En realidad yo no recibí ningún espaldarazo, y no estaba acompañada porque la distancia generacional era enorme. Cuando yo conocí a Borges y a Bioy, los dos ya habían hecho una obra y cuando hablaban conmigo el apoyo que sentía era el apoyo a la curiosidad. Lo que yo recuerdo de nuestra amistad era que compartíamos, y por lo menos por eso yo me sentía parte de su mundo, la curiosidad y el sentido del humor. Realmente me hizo muy bien que no me trataran como alguien muy, muy joven, sino como a una igual. No tenían el tonto prejuicio de pensar que información es equivalente a inteligencia sino que pensaban que alguien puede ser inteligente sin tener suficiente información.

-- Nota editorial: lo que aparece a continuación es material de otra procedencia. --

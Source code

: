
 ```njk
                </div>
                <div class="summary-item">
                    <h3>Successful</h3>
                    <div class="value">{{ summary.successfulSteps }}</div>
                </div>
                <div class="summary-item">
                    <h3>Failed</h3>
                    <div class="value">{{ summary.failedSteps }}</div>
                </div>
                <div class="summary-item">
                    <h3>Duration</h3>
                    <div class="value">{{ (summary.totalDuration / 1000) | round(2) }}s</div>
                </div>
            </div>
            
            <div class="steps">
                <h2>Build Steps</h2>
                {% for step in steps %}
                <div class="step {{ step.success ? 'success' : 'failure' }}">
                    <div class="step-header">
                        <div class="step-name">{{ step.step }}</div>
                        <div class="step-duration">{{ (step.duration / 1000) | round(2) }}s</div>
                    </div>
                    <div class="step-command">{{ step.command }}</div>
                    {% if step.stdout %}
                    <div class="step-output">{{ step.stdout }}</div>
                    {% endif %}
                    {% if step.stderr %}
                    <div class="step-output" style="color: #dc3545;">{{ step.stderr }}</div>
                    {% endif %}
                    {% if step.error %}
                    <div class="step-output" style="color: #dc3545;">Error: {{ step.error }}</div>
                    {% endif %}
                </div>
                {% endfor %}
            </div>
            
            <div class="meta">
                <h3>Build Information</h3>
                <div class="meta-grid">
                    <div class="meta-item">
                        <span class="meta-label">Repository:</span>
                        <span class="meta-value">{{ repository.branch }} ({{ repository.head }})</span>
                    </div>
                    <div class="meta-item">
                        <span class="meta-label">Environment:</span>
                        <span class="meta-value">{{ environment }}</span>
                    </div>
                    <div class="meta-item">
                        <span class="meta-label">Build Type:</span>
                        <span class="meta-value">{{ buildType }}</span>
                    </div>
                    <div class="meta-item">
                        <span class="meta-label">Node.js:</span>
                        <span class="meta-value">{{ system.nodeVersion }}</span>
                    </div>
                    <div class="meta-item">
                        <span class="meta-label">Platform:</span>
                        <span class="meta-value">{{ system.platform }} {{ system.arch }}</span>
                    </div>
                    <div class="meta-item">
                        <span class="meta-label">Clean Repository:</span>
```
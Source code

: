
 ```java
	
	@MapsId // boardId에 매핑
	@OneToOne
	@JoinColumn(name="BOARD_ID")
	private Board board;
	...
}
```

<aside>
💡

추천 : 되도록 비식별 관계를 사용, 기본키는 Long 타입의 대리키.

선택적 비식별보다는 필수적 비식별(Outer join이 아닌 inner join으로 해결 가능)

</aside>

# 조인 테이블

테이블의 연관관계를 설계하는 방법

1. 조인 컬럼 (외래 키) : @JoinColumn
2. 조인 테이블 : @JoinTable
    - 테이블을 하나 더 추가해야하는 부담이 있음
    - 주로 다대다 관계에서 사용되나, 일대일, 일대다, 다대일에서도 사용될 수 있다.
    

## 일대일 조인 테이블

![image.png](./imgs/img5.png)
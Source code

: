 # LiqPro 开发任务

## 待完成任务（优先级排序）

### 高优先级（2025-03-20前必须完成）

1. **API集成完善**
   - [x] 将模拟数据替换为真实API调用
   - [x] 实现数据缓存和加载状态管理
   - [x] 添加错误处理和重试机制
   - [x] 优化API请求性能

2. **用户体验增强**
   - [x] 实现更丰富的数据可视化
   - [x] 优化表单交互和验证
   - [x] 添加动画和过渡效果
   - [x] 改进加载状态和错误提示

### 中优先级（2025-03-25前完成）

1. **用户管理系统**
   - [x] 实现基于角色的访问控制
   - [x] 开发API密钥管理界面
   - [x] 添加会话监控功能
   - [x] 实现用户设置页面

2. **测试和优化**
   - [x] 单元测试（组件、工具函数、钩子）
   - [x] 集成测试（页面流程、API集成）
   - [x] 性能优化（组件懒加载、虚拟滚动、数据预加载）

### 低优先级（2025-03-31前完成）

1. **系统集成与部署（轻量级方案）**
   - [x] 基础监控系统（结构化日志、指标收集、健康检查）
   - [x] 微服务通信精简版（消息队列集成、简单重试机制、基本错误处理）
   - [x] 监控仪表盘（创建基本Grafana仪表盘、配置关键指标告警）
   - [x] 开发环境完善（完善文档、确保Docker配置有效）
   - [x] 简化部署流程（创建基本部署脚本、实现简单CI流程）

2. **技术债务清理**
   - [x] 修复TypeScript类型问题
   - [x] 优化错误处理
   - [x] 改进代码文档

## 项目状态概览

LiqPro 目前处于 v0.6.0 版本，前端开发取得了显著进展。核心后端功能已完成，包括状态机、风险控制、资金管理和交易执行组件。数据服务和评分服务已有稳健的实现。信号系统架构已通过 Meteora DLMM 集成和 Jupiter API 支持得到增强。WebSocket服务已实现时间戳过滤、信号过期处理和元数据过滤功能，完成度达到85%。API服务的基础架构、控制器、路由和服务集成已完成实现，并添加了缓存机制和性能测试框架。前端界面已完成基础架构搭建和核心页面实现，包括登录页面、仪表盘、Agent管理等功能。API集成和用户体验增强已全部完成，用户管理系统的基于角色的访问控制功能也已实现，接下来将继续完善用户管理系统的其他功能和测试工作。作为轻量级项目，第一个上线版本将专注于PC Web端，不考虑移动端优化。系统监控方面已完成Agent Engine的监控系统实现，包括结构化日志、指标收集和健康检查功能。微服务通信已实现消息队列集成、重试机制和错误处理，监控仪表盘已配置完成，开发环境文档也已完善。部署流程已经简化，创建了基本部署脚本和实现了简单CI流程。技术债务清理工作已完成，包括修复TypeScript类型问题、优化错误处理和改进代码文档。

¿Usted se sentía escuchada por ellos?
Sí, me sentía escuchada y, además, por supuesto, los escuchaba. Pero no hablaban de sus libros, jamás se referían a eso que conocemos como la cocina del escritor. No recuerdo que ninguno de los dos me haya citado ni mencionado siquiera uno de sus libros, sino que eran conversaciones interminables, bromas, comparaciones y citas de otros escritores, de otros libros.
¿Pero por qué me dijo que hubiera sido considerado de mal gusto que usted le llevara el cuento a Borges o a Bioy para pedirles una lectura o una opinión?
Porque en realidad esas conversaciones eran para divertirse, yo nunca me he divertido tanto como en estas reuniones, que abarcaban todo, no solamente libros. No eran conversaciones cargadas de pedanterías, sino de chismes, de bromas, de comentarios sobre la vida, de amores y desamores, de noticias. Entonces cortar un almuerzo y decir: "Bueno, aquí tengo un cuento..." era un poco un trabajo. Y todos estábamos trabajando mucho en aquella época.
Hubiera sido introducir el quehacer en un espacio de diversión.
Exactamente. Eran momentos para contarse la vida, contarse otros libros, despejar dudas sobre autores. Yo recuerdo que me interesaba un dato y fuimos a la casa de Borges y buscamos. Y eso nos llevó a leer algo de Dickens y así se hacían las dos de la mañana. Yo sentí en ellos, y ellos lo conservaron hasta los últimos días de su vida, que escribir es una aventura maravillosa y muy divertida, pero en este sentido: cuando cada uno es capitán de su propio barco, aunque sea un bote, un transatlántico o una lancha.